Brisbane Rainforest Action & Information Network


More of my favourite Plants

Kenneth McClymont

It would seern that the prediction I made in BRAIN 13 has come true- another article, featuring all the species of a local rainforest plant genus. Last time it was the mighty Canthiums but this time I would like to introduce, another lesser known though quite commonly occurring genus - the cool and charismatic Crotons!!

The genus name Croton is derived from the Greek word 'kroton' - tick, which refers to the resemblance of the seeds of this genus to ticks. There are approximately 750 Croton species worldwide with approximately 23 occurring in Australia (mostly all endemic). The local Crotons range in size from shrubs up to small trees. They have alternate leaves and bear unisexual flowers in racemes (an inflorescence of stalked flowers arranged along a single main axis). Fruit is a two-three celled capsule which splits open when ripe.
The rainforest cornmunities in the Brisbane region contain five described Croton species.

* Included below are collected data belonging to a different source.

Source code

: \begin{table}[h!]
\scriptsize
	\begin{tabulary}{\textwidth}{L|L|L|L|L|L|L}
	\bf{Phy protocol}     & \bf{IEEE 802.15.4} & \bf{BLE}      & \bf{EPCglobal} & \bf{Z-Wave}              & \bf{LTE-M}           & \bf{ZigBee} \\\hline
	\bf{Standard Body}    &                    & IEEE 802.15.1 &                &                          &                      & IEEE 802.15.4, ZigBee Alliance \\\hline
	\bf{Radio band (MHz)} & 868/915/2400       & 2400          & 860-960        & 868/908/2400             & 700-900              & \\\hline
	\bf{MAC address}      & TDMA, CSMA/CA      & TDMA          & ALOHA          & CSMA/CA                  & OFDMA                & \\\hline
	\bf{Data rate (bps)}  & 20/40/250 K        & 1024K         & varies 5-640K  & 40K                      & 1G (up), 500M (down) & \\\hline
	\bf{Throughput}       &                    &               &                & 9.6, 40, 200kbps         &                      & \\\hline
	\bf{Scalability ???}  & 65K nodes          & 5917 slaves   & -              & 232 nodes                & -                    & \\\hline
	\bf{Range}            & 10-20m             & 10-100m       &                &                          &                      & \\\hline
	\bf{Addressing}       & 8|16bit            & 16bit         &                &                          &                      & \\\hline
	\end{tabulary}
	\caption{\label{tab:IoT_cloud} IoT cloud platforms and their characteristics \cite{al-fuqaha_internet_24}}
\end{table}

Thick-leaved Croton (Croton acronychioides).

Thick-leaved croton
Thick-leaved croton
The species name is derived from the similarity of the its leaves to those of the Acronychia genus).

This is a tall shrub or small tree to about 12 metres tall recorded from subtropical and dry rainforests from the Richmond River, NSW to Townsville, QLD, Thick-leaved Croton has branchlet ends covered with fine silvery brown scales. It bears racemes of fragrant creamy coloured flowers (June to November) followed by 3 lobed, egg-shaped red-brown capsule fruit (ripe November to February). This plant is usually found as a small understorey tree but can also be found growing on the edge of local rainforest remnants where it attractively displays it's dark green, shiny, slightly toothed foliage.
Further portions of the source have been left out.